***** Provided data *****

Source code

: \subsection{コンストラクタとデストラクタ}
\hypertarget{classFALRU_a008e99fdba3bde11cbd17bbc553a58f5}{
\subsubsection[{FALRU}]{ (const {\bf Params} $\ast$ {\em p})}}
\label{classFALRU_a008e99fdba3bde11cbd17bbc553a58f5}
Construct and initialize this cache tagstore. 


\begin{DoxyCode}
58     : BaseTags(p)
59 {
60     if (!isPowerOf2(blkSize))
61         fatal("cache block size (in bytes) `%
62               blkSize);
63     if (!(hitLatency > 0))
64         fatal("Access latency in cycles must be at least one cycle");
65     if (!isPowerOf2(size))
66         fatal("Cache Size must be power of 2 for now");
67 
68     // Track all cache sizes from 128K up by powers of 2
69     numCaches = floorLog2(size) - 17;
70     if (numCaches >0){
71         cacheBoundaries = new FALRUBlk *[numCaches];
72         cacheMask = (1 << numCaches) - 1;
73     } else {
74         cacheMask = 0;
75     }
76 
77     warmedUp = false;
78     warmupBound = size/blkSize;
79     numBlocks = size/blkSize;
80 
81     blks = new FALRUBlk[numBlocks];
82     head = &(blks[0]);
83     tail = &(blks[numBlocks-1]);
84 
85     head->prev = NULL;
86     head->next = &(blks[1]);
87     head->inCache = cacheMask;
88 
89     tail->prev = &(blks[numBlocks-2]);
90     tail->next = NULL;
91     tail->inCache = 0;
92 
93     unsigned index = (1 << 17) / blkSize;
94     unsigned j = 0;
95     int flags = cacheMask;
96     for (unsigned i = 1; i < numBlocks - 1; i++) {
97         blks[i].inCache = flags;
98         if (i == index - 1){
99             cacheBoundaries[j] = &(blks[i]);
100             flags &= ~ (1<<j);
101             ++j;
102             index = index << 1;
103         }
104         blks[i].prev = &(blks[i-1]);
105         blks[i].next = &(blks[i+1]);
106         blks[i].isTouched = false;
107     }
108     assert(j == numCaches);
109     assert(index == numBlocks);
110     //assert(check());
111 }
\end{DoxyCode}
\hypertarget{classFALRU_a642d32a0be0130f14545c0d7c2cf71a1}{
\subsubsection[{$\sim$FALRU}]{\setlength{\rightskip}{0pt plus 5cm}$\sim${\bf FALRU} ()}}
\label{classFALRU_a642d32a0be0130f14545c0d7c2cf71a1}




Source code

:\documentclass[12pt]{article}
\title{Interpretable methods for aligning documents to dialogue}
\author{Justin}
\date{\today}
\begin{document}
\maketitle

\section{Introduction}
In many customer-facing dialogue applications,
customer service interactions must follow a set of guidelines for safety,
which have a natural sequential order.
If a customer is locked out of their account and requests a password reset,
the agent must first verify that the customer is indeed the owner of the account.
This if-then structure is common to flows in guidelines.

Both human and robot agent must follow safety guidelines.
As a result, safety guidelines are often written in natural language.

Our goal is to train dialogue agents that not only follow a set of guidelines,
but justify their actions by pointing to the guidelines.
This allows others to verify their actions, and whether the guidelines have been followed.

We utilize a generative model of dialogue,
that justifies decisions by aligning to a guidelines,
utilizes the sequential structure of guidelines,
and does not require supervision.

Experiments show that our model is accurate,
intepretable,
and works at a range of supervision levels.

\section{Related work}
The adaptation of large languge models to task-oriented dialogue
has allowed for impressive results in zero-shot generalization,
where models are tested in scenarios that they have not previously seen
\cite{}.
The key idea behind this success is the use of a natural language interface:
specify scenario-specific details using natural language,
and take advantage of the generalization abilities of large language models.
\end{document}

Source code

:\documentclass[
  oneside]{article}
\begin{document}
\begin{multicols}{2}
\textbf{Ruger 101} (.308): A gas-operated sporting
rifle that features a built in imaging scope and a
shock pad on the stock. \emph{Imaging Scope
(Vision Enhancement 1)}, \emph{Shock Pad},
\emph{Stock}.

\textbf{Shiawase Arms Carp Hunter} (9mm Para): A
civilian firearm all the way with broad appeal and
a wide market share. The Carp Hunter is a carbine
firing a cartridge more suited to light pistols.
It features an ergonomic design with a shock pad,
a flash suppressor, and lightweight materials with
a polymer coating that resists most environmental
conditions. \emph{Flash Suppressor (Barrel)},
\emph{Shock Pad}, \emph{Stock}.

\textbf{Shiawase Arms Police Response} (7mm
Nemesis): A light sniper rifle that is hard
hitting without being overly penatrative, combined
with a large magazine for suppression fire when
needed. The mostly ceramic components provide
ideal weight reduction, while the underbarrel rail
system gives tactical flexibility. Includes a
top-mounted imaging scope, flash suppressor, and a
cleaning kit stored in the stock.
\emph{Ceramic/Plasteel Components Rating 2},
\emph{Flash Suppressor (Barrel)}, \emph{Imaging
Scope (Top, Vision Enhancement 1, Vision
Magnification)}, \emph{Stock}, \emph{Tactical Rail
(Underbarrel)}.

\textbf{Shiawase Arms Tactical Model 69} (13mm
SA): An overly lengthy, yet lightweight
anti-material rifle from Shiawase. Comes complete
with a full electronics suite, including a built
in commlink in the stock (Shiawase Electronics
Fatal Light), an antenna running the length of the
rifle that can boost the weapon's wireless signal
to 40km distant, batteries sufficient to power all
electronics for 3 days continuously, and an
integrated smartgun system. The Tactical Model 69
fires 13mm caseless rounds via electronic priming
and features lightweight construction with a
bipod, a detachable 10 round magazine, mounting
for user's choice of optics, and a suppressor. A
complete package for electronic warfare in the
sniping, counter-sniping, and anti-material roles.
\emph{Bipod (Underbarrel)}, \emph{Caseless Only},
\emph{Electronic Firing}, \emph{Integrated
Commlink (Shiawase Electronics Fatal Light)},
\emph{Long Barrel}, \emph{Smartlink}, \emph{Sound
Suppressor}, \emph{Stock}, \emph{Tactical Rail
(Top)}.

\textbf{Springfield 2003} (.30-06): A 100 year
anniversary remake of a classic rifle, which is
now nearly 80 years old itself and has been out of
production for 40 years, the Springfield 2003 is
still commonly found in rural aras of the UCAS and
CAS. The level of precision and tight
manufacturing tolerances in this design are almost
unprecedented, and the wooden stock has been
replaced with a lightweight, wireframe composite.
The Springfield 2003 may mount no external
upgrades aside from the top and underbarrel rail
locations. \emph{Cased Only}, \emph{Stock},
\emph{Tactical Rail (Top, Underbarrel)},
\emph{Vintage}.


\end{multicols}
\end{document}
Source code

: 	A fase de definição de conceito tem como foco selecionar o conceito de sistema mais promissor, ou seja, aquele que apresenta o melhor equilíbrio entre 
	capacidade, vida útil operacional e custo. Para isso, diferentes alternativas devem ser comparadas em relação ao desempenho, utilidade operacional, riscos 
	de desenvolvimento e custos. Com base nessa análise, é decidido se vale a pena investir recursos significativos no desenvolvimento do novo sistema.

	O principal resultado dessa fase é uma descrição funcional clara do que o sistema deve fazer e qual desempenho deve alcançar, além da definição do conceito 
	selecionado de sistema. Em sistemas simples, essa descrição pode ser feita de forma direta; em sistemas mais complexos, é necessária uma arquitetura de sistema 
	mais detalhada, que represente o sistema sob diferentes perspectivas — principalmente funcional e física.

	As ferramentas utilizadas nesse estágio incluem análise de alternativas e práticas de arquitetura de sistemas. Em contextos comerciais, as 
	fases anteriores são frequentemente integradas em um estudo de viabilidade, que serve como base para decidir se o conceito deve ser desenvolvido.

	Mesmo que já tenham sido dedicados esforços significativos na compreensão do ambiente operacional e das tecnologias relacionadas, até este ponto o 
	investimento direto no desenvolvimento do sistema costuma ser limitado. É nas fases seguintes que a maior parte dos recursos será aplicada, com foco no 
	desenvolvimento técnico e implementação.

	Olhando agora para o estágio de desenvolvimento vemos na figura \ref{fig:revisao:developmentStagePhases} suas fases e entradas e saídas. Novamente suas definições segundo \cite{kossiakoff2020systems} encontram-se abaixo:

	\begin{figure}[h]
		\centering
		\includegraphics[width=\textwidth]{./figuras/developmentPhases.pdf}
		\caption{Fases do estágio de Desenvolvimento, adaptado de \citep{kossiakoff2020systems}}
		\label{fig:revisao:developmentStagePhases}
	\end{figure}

*****

**Assignment:** Copy out exactly the line that holds "do estágio de" and all remaining lines of the listing, both the first and the last included.

**Task result:**
		\caption{Fases do estágio de Desenvolvimento, adaptado de \citep{kossiakoff2020systems}}
		\label{fig:revisao:developmentStagePhases}
	\end{figure}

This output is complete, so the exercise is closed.